The Academic Collaborative Center has identified four interrelated research themes. These are related to the question of how to give tangible substance to a policy aimed at enhancing broad prosperity.

The themes have been established in collaboration with partners and will be developed in co-creation. Each theme involves sub-questions that can lead to a concrete work package of research, experiments, and practical projects.

Our 4 themes:

Theme 1: Impact monitoring

This theme focuses on measuring impact and "Integrated reporting.” Integrated reporting is a comprehensive form of reporting in which organizations indicate how they operate sustainably and socially. 

This helps to clarify and focus on the process of value creation. It also makes it possible to set clear, measurable goals and preconditions for policy and to evaluate the extent to which they are being achieved. This provides a basis for learning which policies work in practice. 

But how can we achieve more integrated reporting of the various dimensions of broad prosperity? And how can we measure the extent to which the activities of public and private organizations contribute to the realization of an inclusive and sustainable economy? 

Theme 2: Entrepreneurship

The transition to an inclusive and sustainable economy requires entrepreneurs who aim to make an impact with their businesses. This can be an existing company or a new startup.  What drives entrepreneurs to contribute to broad prosperity? How do they realize that? What forms of leadership are appropriate? What adjustments are needed in the management of an existing company and how can the company best position itself in society? 
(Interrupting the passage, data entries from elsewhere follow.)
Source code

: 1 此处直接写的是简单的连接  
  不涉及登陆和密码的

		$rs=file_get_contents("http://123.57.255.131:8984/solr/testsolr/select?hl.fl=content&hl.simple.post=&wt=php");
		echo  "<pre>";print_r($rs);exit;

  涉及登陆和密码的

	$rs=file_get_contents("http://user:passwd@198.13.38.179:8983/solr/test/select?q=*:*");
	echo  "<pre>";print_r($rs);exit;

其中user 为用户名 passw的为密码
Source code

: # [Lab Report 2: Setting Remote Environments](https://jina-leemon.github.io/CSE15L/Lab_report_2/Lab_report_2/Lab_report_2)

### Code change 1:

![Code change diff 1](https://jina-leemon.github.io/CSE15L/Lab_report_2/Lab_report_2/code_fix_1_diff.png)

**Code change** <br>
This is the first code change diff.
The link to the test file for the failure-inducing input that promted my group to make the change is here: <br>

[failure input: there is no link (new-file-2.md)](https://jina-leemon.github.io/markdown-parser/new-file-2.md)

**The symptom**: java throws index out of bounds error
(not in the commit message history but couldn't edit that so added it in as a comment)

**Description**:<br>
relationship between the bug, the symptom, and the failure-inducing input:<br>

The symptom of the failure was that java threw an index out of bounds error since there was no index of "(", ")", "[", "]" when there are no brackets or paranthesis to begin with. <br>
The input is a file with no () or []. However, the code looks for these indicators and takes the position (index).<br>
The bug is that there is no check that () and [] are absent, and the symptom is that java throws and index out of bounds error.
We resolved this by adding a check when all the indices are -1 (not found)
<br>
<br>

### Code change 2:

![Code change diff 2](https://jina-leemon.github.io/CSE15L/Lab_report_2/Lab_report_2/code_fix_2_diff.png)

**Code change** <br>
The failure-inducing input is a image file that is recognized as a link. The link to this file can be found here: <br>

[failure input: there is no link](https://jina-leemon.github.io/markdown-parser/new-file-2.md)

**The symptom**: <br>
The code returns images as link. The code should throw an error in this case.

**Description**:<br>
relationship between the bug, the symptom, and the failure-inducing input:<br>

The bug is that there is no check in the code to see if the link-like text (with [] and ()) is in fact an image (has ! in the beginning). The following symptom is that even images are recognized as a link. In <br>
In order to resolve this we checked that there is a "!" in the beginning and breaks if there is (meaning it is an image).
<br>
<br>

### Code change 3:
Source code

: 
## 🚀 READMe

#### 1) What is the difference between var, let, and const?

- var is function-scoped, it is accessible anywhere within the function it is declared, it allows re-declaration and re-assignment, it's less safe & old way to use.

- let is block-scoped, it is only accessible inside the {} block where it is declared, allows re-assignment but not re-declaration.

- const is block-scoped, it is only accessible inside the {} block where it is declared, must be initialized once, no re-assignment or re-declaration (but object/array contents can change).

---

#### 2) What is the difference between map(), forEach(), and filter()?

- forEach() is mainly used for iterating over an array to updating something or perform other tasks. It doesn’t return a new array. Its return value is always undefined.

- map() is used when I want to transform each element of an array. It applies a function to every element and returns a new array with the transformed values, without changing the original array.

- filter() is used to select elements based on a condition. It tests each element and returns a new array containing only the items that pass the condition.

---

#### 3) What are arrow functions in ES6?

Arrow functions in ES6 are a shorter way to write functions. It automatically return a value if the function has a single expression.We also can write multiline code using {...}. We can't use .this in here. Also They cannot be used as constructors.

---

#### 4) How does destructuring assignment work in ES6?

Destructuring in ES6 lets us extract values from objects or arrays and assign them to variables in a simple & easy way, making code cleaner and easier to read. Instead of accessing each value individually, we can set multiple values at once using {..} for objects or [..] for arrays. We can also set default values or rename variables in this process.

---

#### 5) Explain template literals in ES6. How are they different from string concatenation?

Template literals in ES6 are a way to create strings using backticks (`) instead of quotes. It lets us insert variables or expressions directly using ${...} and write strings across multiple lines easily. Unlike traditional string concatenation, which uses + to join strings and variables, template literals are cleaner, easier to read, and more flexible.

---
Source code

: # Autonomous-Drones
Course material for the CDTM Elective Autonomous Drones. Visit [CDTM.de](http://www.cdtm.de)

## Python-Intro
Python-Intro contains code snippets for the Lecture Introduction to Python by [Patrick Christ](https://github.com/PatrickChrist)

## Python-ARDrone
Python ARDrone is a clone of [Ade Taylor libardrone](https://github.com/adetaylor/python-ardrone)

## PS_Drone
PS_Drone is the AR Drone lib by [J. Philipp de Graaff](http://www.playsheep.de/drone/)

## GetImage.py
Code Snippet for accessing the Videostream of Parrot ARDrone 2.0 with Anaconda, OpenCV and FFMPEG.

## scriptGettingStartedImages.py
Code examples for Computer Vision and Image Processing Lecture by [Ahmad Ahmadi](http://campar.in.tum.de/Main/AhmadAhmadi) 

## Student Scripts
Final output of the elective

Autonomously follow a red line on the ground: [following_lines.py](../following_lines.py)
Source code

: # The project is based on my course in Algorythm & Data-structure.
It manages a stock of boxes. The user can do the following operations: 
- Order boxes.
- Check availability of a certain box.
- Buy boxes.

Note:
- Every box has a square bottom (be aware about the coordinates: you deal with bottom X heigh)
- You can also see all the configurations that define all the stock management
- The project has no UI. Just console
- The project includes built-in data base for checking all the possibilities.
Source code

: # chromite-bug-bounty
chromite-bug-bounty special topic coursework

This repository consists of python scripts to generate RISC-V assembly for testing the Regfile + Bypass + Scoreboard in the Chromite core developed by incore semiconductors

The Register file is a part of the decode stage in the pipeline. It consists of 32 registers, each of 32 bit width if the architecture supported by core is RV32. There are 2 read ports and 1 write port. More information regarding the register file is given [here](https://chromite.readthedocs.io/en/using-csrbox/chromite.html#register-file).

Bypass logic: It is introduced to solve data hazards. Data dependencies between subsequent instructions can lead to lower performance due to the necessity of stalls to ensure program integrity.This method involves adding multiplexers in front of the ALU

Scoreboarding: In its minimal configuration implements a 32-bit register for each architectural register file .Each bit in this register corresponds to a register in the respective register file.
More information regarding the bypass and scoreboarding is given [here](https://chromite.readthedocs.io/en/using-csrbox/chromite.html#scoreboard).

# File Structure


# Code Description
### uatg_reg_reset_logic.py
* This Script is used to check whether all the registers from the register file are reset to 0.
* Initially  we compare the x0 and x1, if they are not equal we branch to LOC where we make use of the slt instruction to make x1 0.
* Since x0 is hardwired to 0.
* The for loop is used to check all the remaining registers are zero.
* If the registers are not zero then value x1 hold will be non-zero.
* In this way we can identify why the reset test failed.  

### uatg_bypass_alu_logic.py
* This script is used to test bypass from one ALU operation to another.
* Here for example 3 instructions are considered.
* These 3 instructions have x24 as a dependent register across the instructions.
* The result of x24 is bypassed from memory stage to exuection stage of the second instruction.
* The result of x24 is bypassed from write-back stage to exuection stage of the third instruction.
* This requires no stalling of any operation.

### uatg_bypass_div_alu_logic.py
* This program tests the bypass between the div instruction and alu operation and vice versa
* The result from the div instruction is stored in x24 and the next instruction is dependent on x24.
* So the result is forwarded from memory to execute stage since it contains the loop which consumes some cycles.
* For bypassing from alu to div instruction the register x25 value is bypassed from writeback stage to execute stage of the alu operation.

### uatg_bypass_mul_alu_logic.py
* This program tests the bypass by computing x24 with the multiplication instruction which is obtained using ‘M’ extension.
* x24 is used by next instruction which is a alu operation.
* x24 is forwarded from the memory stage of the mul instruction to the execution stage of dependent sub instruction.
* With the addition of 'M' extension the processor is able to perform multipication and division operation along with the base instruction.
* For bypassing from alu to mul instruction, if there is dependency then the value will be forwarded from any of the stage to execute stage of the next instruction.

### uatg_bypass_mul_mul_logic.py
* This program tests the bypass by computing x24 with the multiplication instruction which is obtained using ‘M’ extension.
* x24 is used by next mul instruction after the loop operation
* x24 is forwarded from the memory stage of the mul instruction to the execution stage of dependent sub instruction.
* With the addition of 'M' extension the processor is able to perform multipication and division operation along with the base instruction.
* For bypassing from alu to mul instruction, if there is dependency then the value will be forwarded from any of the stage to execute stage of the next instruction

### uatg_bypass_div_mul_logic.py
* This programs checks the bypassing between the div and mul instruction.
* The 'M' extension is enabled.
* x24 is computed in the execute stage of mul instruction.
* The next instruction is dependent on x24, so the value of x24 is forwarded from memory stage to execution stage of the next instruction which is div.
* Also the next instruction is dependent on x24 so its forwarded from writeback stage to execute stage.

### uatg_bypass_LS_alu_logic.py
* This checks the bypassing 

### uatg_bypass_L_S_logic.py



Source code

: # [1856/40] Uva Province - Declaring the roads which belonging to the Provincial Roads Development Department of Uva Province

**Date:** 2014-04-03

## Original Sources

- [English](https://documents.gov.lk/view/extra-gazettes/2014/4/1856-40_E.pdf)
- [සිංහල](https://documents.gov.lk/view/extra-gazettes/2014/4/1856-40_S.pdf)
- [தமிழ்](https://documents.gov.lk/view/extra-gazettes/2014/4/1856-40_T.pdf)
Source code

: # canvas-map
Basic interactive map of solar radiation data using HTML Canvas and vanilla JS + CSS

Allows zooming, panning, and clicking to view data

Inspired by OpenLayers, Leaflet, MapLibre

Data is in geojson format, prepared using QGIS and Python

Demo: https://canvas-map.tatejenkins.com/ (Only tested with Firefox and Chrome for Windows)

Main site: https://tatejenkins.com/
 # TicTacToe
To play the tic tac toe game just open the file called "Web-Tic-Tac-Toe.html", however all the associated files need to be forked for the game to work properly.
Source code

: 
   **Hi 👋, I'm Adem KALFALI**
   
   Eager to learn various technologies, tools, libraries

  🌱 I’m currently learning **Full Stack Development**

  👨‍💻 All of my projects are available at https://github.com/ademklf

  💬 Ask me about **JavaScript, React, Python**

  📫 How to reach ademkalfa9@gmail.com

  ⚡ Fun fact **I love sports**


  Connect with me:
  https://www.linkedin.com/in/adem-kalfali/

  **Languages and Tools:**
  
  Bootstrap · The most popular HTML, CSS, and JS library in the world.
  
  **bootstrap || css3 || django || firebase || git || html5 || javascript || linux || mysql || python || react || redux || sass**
It can be a challenge to take sustainable steps as an entrepreneur without losing balance. How can potentially negative side effects of the company on other dimensions of broad prosperity be mitigated? How can we stimulate impact startups? How do we create optimal conditions for successful impact startups to grow?

Theme 3: Network Governance

Because governments, knowledge institutions, and companies—local and regional—often work together in chains and networks, it is important to also look at how broad prosperity can be governed jointly. How can public and private partners best collaborate to jointly achieve broad prosperity goals? 

Network Governance is about connecting or sharing information, resources, activities, and competencies in collaborations amongst disparate organizations. What does it take to work together productively to improve broad prosperity in the city and region? What does this require from the organizational capacity of parties? What is needed to facilitate that collaboration and what methodologies can be helpful to learn from each other's experiences and achieve results?

Theme 4: Institutions

In our society, all kinds of institutions (formal and informal rules and laws) determine how we live together. These include not only the role of the state in the economy but also the tradition and general framework from which the government, business community, and society interact and from which socioeconomic policy is created. 

Our current institutions tend to be strongly focused on promoting material growth. The short term often prevails over the long term, and our institutions are highly compartmentalized, which makes it extra difficult to integrate broad prosperity goals into policy and to manage transitions in a coherent manner. We also see that large groups of citizens feel excluded from policies that directly affect their living and housing environment, which can lead to resistance and distrust. At the same time, we see an increasing interest in forms of collaboration based on a common interest such as cooperatives. 

This theme focuses on the question of what promoting broad prosperity means for the renewal of the institutions of our (consultation-based) economy. How can we better involve citizens? How do we give sustainability and the interests of future generations and those of groups elsewhere in the world a place at the consultation table? What does that require of our decision-making procedures? 

Overarching core theme:

In addition to these four interrelated themes, there is also an overarching area of expertise relevant to each of the aforementioned themes. With the core theme 'The concept of broad prosperity', we lay the theoretical and conceptual foundation for the Academic Collaborative Center for Governance and Management for Broad Prosperity.

Core theme: The concept of broad prosperity

Central to the academic center is the question of how public and private organizations - individually and in cooperation - can better (re)steer toward wellbeing and broad prosperity. In short, towards an economy in which social value rather than profit is central.

Both governments and entrepreneurs want to make the transition from ambition to action, from concept to practice, from the use of broad prosperity as a (conceptual) framework to a guiding compass for planning and business strategy. To make that step properly, an underlying question must first be answered: What exactly do we mean by "Broad Prosperity"? How is this concept embedded in the literature? What is its relationship to other concepts such as, for example, gross domestic product, wellbeing, social welfare? And how do we operationalize broad prosperity for the practice of organizations in the public and private domain?

With a team of researchers from Tilburg from various human and social disciplines, we work together to answer these questions.